[Data excerpts]
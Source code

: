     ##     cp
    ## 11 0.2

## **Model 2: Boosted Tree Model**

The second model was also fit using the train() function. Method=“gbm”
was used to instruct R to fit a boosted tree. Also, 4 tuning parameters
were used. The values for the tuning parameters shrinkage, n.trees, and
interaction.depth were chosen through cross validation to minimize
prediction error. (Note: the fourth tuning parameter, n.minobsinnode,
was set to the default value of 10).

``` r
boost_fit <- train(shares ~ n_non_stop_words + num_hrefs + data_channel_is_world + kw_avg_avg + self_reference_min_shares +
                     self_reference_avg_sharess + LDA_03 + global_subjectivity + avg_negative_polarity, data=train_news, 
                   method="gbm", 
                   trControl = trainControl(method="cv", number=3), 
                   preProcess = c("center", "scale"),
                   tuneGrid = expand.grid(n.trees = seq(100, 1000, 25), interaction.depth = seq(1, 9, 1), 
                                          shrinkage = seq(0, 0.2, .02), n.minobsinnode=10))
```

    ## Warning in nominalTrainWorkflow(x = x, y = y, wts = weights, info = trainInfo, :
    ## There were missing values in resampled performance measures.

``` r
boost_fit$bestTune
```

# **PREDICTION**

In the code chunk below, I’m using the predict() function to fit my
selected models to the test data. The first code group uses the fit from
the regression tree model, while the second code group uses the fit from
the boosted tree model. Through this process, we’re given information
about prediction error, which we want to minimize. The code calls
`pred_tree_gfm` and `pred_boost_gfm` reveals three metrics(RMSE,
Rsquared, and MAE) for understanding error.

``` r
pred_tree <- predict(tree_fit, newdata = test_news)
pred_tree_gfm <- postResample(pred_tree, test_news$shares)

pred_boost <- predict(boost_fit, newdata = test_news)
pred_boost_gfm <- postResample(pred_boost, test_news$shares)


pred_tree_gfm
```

[REQUIREMENT]
Nothing may change. Retype all of the entries.

[ANSWER FOR THIS EXERCISE]
Source code

:     ##     cp
    ## 11 0.2

## **Model 2: Boosted Tree Model**

The second model was also fit using the train() function. Method=“gbm”
was used to instruct R to fit a boosted tree. Also, 4 tuning parameters
were used. The values for the tuning parameters shrinkage, n.trees, and
interaction.depth were chosen through cross validation to minimize
prediction error. (Note: the fourth tuning parameter, n.minobsinnode,
was set to the default value of 10).

``` r
boost_fit <- train(shares ~ n_non_stop_words + num_hrefs + data_channel_is_world + kw_avg_avg + self_reference_min_shares +
                     self_reference_avg_sharess + LDA_03 + global_subjectivity + avg_negative_polarity, data=train_news, 
                   method="gbm", 
                   trControl = trainControl(method="cv", number=3), 
                   preProcess = c("center", "scale"),
                   tuneGrid = expand.grid(n.trees = seq(100, 1000, 25), interaction.depth = seq(1, 9, 1), 
                                          shrinkage = seq(0, 0.2, .02), n.minobsinnode=10))
```

    ## Warning in nominalTrainWorkflow(x = x, y = y, wts = weights, info = trainInfo, :
    ## There were missing values in resampled performance measures.

``` r
boost_fit$bestTune
```

# **PREDICTION**

In the code chunk below, I’m using the predict() function to fit my
selected models to the test data. The first code group uses the fit from
the regression tree model, while the second code group uses the fit from
the boosted tree model. Through this process, we’re given information
about prediction error, which we want to minimize. The code calls
`pred_tree_gfm` and `pred_boost_gfm` reveals three metrics(RMSE,
Rsquared, and MAE) for understanding error.

``` r
pred_tree <- predict(tree_fit, newdata = test_news)
pred_tree_gfm <- postResample(pred_tree, test_news$shares)

pred_boost <- predict(boost_fit, newdata = test_news)
pred_boost_gfm <- postResample(pred_boost, test_news$shares)


pred_tree_gfm
```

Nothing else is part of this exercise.